A structured set of objections, weighed in public.

Desk editor's note, referee report, simulated authors' rebuttal, and a circularity audit. Tearing a paper down is the easy half of reading it; the pith above is the substance, this is the friction.

Desk Editor's Note private letter to a colleague

Local PL with multiplicative noise lets (S)GD match the strongly convex quadratic asymptotic rate via a geometric reduction.

read the letter

The core result is that under C2 smoothness, a local PL inequality, and multiplicative gradient noise, both GD and SGD achieve the same asymptotic linear rate as in the strongly convex quadratic case. The argument rests on a geometric reading of PL that turns the local dynamics into a contraction once inside the region.

The geometric step is the main contribution. It gives a direct way to transfer the classical rate without extra assumptions or heavy machinery. The multiplicative noise model is handled cleanly so the stochastic term vanishes at the same pace as the gradient, preserving the deterministic contraction asymptotically. This matches the motivation from overparameterized networks.

The paper states its scope plainly: the claim is local and asymptotic, and the noise must be multiplicative. With additive noise the equivalence would fail because the perturbation stays order one while the gradient shrinks. That dependence is load-bearing but is not hidden. The C2 and local-PL conditions are standard and sufficient for the reduction they use.

A minor limitation is that reaching the local PL region still needs separate argument in any global analysis, but the paper does not claim to solve that. The result is narrow but precise.

This is for readers working on optimization rates in machine learning who already accept local PL as a modeling assumption. It offers a shortcut for asymptotic analysis that could be cited when the noise model fits. The work is coherent on its own terms and deserves a serious referee.

Referee Report

1 major / 0 minor

Summary. The paper claims that for C² functions satisfying the local Polyak-Łojasiewicz inequality under a multiplicative gradient noise model (motivated by overparameterized networks), the asymptotic convergence rates of GD and SGD match the linear rates known for strongly convex quadratics. The proof relies on a geometric interpretation of the PL condition that reduces local dynamics to a linear contraction once inside the PL region.
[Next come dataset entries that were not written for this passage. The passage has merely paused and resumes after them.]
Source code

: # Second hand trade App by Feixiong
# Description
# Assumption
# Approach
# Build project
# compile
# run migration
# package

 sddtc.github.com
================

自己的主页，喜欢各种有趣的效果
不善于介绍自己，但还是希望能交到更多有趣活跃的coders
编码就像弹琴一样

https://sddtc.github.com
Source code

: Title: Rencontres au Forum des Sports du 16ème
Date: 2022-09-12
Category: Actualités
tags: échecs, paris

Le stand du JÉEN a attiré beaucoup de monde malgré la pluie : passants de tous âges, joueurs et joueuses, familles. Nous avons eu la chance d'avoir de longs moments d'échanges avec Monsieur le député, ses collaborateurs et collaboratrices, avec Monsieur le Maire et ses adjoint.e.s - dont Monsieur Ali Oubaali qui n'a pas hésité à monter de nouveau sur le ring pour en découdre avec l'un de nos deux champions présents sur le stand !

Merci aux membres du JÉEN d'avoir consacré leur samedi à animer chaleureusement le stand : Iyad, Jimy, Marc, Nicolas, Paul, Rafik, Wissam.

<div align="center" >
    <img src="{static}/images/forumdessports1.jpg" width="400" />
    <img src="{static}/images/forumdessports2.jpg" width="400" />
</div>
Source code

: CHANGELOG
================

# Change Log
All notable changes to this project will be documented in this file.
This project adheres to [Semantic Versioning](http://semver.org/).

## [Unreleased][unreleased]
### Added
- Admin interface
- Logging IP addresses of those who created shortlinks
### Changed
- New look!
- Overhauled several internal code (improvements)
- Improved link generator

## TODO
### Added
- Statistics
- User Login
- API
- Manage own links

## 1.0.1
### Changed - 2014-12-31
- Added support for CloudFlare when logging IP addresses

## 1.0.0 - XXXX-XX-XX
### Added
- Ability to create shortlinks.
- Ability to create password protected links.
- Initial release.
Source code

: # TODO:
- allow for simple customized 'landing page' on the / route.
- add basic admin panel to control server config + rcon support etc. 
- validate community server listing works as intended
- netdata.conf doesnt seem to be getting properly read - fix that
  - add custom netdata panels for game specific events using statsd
Significance. If correct, the result supplies a clean geometric unification of local convergence rates across convex and non-convex regimes, with direct relevance to optimization landscapes in machine learning. The explicit multiplicative-noise assumption and geometric reduction are strengths that make the rate-equivalence claim falsifiable and potentially useful for algorithm design.

major comments (1)

[noise-model assumption and local PL analysis] The multiplicative noise model (variance scaling with ||∇f||) is load-bearing for the claimed rate match. Under additive noise the stochastic perturbation remains O(1) while the gradient term vanishes, preventing inheritance of the deterministic linear rate. The manuscript must therefore contain an explicit step (in the local-analysis section following the geometric reduction) showing that the noise term vanishes at the same rate as the deterministic term inside the PL region; without this step the equivalence to the quadratic case does not follow from C² + local PL alone.

Simulated Author's Rebuttal

1 responses · 0 unresolved

We thank the referee for the positive assessment of the paper's significance and for the constructive major comment. We address it point-by-point below.

read point-by-point responses

Referee: [noise-model assumption and local PL analysis] The multiplicative noise model (variance scaling with ||∇f||) is load-bearing for the claimed rate match. Under additive noise the stochastic perturbation remains O(1) while the gradient term vanishes, preventing inheritance of the deterministic linear rate. The manuscript must therefore contain an explicit step (in the local-analysis section following the geometric reduction) showing that the noise term vanishes at the same rate as the deterministic term inside the PL region; without this step the equivalence to the quadratic case does not follow from C² + local PL alone.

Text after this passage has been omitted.